Psychopharmaceuticals, which I am in favour of if they improve the patient’s condition, can also strengthen the conflict because they act in a generic way, in a way of providing new reinforcements to each of the combatants.

Therefore, once the patient recognises the internal struggle, the inner oppositions that are latent internally, and this has required previous therapeutic work, it is necessary, in my opinion, to move on to action.

But the action must have a meaning, it is not a matter of going for a walk, doing sport and distracting oneself, if only it were that simple.
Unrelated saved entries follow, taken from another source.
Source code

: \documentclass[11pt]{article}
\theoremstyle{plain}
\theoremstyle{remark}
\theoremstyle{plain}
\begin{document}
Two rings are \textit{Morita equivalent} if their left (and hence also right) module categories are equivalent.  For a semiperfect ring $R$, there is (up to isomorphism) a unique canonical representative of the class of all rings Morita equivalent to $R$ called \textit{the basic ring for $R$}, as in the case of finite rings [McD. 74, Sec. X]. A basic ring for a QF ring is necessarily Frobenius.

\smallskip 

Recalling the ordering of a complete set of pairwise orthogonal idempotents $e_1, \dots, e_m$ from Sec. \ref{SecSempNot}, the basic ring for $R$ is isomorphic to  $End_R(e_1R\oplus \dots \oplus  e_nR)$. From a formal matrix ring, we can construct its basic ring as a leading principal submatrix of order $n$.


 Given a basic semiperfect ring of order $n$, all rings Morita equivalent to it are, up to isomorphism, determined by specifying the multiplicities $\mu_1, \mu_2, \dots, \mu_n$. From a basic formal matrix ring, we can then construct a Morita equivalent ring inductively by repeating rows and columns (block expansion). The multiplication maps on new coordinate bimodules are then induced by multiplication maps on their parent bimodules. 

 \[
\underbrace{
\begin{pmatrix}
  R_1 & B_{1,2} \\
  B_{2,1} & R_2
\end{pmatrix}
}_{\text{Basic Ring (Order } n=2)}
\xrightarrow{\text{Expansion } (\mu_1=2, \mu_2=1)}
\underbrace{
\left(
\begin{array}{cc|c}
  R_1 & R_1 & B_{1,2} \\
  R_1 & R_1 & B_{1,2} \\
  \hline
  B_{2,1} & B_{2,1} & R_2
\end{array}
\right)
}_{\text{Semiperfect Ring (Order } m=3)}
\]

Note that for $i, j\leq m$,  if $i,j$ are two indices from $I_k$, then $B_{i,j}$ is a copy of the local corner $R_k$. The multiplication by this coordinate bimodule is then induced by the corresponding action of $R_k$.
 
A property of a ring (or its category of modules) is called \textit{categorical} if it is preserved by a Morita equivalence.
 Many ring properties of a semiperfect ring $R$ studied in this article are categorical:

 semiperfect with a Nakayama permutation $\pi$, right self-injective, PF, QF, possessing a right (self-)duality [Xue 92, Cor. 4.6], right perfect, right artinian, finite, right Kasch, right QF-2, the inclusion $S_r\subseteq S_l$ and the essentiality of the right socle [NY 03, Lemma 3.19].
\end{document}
The action must be focussed on getting the eros (life) drive, even if it is in an inferior condition, even if the death drive is much more powerful, to come to a point where it wins and brings the patient back to ‘real existence’.

This action, at the beginning, must be almost unique, and must be repeated over and over again until the person incorporates it as a routine and even if it takes an enormous amount of work to perform it.

In some cases the combination of body exercises and a certain type of breathing, a contact sport such as boxing or the practice of African dance, as an example, can begin to be the turning point, not in itself the solution, but that which initiates the change. If the patient does not feel capable of initiating these movements, it will be necessary to start little by little and perhaps in a much simpler way, but the action, however small it may be, is essential. But I insist, not just any action, but one that makes sense. Personally I detest the idea that a person affected by a non-organic psychic disorder should have to distract himself or learn to manage it in order to make it more bearable. A therapist must go, by all appropriate means at his or her disposal, to try to overcome the problem or reduce it significantly, and sometimes this is achieved and sometimes it is not, but if the starting idea is limited there is probably little that can be done. Another thing is when there is a real organic condition diagnosed and confirmed by medical tests.

Throughout my life, besides psychology in its biological and psychoanalytical aspects (especially Jungian, my training), I have been interested in anthropological and ethological questions, reading about the behaviour of animals, especially primates (Frans de Waal, 1948-2024), but also about different rituals and actions of primitive tribes used to heal mind and body, and although all of these are discarded nowadays, perhaps those linked to ayahuasca or other hallucinogenic substances, which can become addictive and, of course, counterproductive for people with a fragile psychic structure, it is information that can offer interesting aspects to take into account.

Deep depression is, at present, so personal, i.e. it responds so much to the idiosyncrasies of each patient that treatments can only be personalised. Perhaps one day science will find ‘the method’, but today we have to work therapeutically with all the procedural complexity that this implies.